→ Work request: Every line of the data below should be printed exactly.

[[ Data in this exercise open ]]

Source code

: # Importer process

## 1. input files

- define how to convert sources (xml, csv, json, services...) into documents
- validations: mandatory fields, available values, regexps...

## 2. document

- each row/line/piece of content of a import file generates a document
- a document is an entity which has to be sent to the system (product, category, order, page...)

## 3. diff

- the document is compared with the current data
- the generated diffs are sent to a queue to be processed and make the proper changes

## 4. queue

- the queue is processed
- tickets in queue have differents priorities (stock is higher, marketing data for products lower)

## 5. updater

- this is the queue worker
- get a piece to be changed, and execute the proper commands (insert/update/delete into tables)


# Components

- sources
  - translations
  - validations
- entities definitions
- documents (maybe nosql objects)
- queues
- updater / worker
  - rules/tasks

[[ Data in this exercise closed ]]

→ Answer below:
Source code

: # Importer process

## 1. input files

- define how to convert sources (xml, csv, json, services...) into documents
- validations: mandatory fields, available values, regexps...

## 2. document

- each row/line/piece of content of a import file generates a document
- a document is an entity which has to be sent to the system (product, category, order, page...)

## 3. diff

- the document is compared with the current data
- the generated diffs are sent to a queue to be processed and make the proper changes

## 4. queue

- the queue is processed
- tickets in queue have differents priorities (stock is higher, marketing data for products lower)

## 5. updater

- this is the queue worker
- get a piece to be changed, and execute the proper commands (insert/update/delete into tables)


# Components

- sources
  - translations
  - validations
- entities definitions
- documents (maybe nosql objects)
- queues
- updater / worker
  - rules/tasks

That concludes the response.